Pour sa seconde comparution devant la commission d’enquête sur les circonstances qui ont mené à la mise sur pied de cette commission sur l’affaire Alvaro Sobrinho à la mi-mars, Ameenah Gurib-Fakim a révélé les péripéties qui ont conduit à sa démission de la présidence de la République. Elle sera une nouvelle fois entendue ce jeudi.

Ashraf Caunhye : Comment avez-vous réagi aux fuites de documents bancaires dans la presse le 28 février 2017 ?

  • Ameenah Gurib-Fakim : Tout a démarré par un mail que j’ai reçu la veille à 21 heures. Il y avait une série de questions auxquelles j’étais supposée répondre par rapport à ces documents bancaires.

AC : Trois questions y figuraient. Qui vous a donné les fonds de la Platinum Card ? Était-ce une rémunération et y a-t-il autre chose que vous voudriez éclaircir ?

  • AGF : Je ne pouvais y répondre pour des raisons évidentes. J’ai été très surprise quand j’ai vu des articles dans la presse le lendemain matin. J’appelle alors l’Attorney General pour lui demander de venir à la State House pour me donner un conseil légal, mais il n’avait pas le temps. J’ai donc appelé le Premier ministre pour lui demander de dire à l’Attorney General de venir. Dans l’après-midi, l’Attorney General m’informe qu’avec l’immunité dont jouit un président de la République, il n’y a pas beaucoup que nous puissions faire. Le 1er mars, j’en parle au Premier ministre lors de notre rencontre hebdomadaire. J’explique le contexte de la Platinum Card et je l’informe que j’ai annulé la carte et tout remboursé depuis longtemps.

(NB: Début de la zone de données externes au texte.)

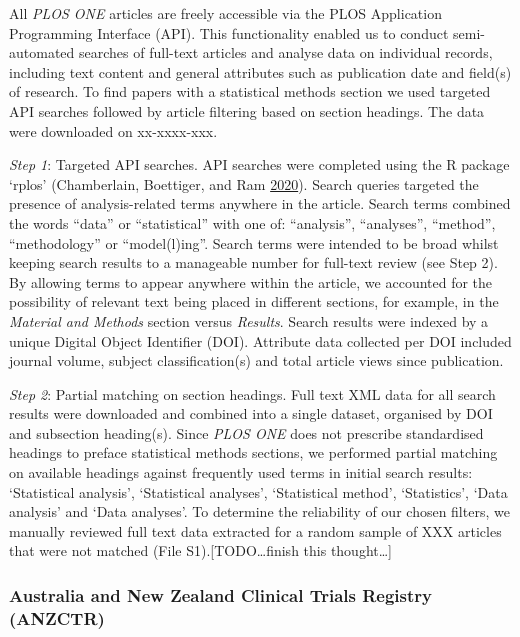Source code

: \documentclass[
]{article}
\begin{document}
All \emph{PLOS ONE} articles are freely accessible via the PLOS
Application Programming Interface (API). This functionality enabled us
to conduct semi-automated searches of full-text articles and analyse
data on individual records, including text content and general
attributes such as publication date and field(s) of research. To find
papers with a statistical methods section we used targeted API searches
followed by article filtering based on section headings. The data were
downloaded on xx-xxxx-xxx.

\emph{Step 1}: Targeted API searches. API searches were completed using
the R package `rplos' (Chamberlain, Boettiger, and Ram
\protect\hyperlink{ref-rplos}{2020}). Search queries targeted the
presence of analysis-related terms anywhere in the article. Search terms
combined the words ``data'' or ``statistical'' with one of:
``analysis'', ``analyses'', ``method'', ``methodology'' or
``model(l)ing''. Search terms were intended to be broad whilst keeping
search results to a manageable number for full-text review (see Step 2).
By allowing terms to appear anywhere within the article, we accounted
for the possibility of relevant text being placed in different sections,
for example, in the \emph{Material and Methods} section versus
\emph{Results}. Search results were indexed by a unique Digital Object
Identifier (DOI). Attribute data collected per DOI included journal
volume, subject classification(s) and total article views since
publication.

\emph{Step 2}: Partial matching on section headings. Full text XML data
for all search results were downloaded and combined into a single
dataset, organised by DOI and subsection heading(s). Since \emph{PLOS
ONE} does not prescribe standardised headings to preface statistical
methods sections, we performed partial matching on available headings
against frequently used terms in initial search results: `Statistical
analysis', `Statistical analyses', `Statistical method', `Statistics',
`Data analysis' and `Data analyses'. To determine the reliability of our
chosen filters, we manually reviewed full text data extracted for a
random sample of XXX articles that were not matched (File
S1).{[}TODO\ldots finish this thought\ldots{]}

\hypertarget{australia-and-new-zealand-clinical-trials-registry-anzctr}{%
\subsubsection{Australia and New Zealand Clinical Trials Registry
(ANZCTR)}\label{australia-and-new-zealand-clinical-trials-registry-anzctr}}
\end{document}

AC : Êtes-vous entrée dans les détails ?

  • AGF : Non, mais je lui ai certifié qu’à mars 2017, j’avais déjà tout rendu. Dans l’après-midi, je sollicite Ivan Collendavelloo. Pas comme Deputy Prime minister, mais comme conseil légal. Il m’avait déjà défendue devant l’Equal Opportunities Commission en 2013/2014. Il me dit de mettre en cause l’authenticité des documents publiés et de demander à l’express de répondre dans les 24 heures. Le 3 mars, je croise sir Anerood Jugnauth, le ministre mentor, aux Défi Media Awards. Il me questionne sur l’affaire Platinum Card et je lui explique que j’ai tout remboursé. Le 5 mars, Ivan Collendavelloo me demande de lui donner les détails des cartes bancaires. À 11 heures, je lui donne les détails pour la période allant de septembre 2016 à février 2017.

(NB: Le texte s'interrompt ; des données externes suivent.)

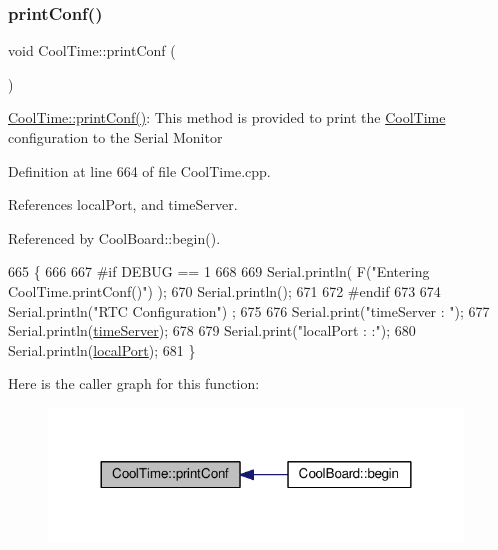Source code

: \subsubsection{\texorpdfstring{print\+Conf()}{printConf()}}
{\footnotesize\ttfamily void Cool\+Time\+::print\+Conf (\begin{DoxyParamCaption}{ }\end{DoxyParamCaption})}

\hyperlink{classCoolTime_af355e7f9b3898211cd2ff25eab5933b1}{Cool\+Time\+::print\+Conf()}\+: This method is provided to print the \hyperlink{classCoolTime}{Cool\+Time} configuration to the Serial Monitor 

Definition at line 664 of file Cool\+Time.\+cpp.



References local\+Port, and time\+Server.



Referenced by Cool\+Board\+::begin().


\begin{DoxyCode}
665 \{
666 
667 \textcolor{preprocessor}{#if DEBUG == 1}
668 
669     Serial.println( F(\textcolor{stringliteral}{"Entering CoolTime.printConf()"}) );
670     Serial.println();
671 
672 \textcolor{preprocessor}{#endif }
673 
674     Serial.println(\textcolor{stringliteral}{"RTC Configuration"}) ;
675 
676     Serial.print(\textcolor{stringliteral}{"timeServer : "});
677     Serial.println(\hyperlink{classCoolTime_ad2b9858f399108cb440dd1e908916f04}{timeServer});
678     
679     Serial.print(\textcolor{stringliteral}{"localPort : :"});
680     Serial.println(\hyperlink{classCoolTime_a2f777da44d7ba678be8185299e9b49d1}{localPort});
681 \}
\end{DoxyCode}
Here is the caller graph for this function\+:\nopagebreak
\begin{figure}[H]
\begin{center}
\leavevmode
\includegraphics[width=312pt]{classCoolTime_af355e7f9b3898211cd2ff25eab5933b1_icgraph}
\end{center}
\end{figure}
\mbox{\label{classCoolTime_ae9658c9b377510d469e3b88edf33ee85}}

AC : Quand avez-vous remboursé ?

  • AGF : En mars 2017, j’ai appelé personnellement ma banque pour lui demander de tout régler.

AC : Pourquoi mars 2017 ?

  • AGF : C’était au moment de ma démission de Planet Earth Institute. Le 6 mars 2018, à 11 h 30, Ivan Collendavelloo me demande de le recevoir en compagnie du Premier ministre. Il me rappelle vers 15 heures pour me dire qu’ils vont venir me voir avant l’ouverture officielle des célébrations du 50e anniversaire de l’Indépendance. Ivan Collendavelloo me dit qu’ils vont me demander de démissionner. Je demande pourquoi le devrais-je, car je n’ai rien fait de mal. Dans un SMS, je lui précise que je ne démissionnerai jamais et de procéder à la mise en place d’un tribunal. Dans un second SMS, je lui dis qu’il ferait mieux de commencer à me défendre, car je n’ai rien fait de mal. A 16 h 30, ils viennent et la rencontre dure une vingtaine de minutes. Le Premier ministre me demande de fournir une date pour ma démission. Je lui indique que je ne vais pas le faire, car je n’ai pas fauté. Le 7 mars, aucun membre du gouvernement, excepté Ivan Collendavelloo, ne vient à une fonction à la State House. Le lendemain, le Premier ministre boude notre rencontre hebdomadaire, sans m’en informer au préalable. Dans l’après-midi, le ministre mentor vient et m’informe qu’une réunion spéciale du Cabinet a décidé durant la matinée que je dois partir. Je lui dis que je n’ai pas l’intention de le faire et de constituer un tribunal. Il me conseille de ne pas suivre cette voie. Le 9 mars, l’Associate Professor de l’Université de Maurice, Roubina Juwaheer, qui est une amie proche, me parle de l’avoué Gilbert Noël, que je ne connaissais pas. Ce dernier me contacte et on parle des fuites de documents bancaires dans la presse. Il m’informe que cela va à l’encontre de la Banking Act et de la Data Protection Act et me conseille de servir une mise en demeure.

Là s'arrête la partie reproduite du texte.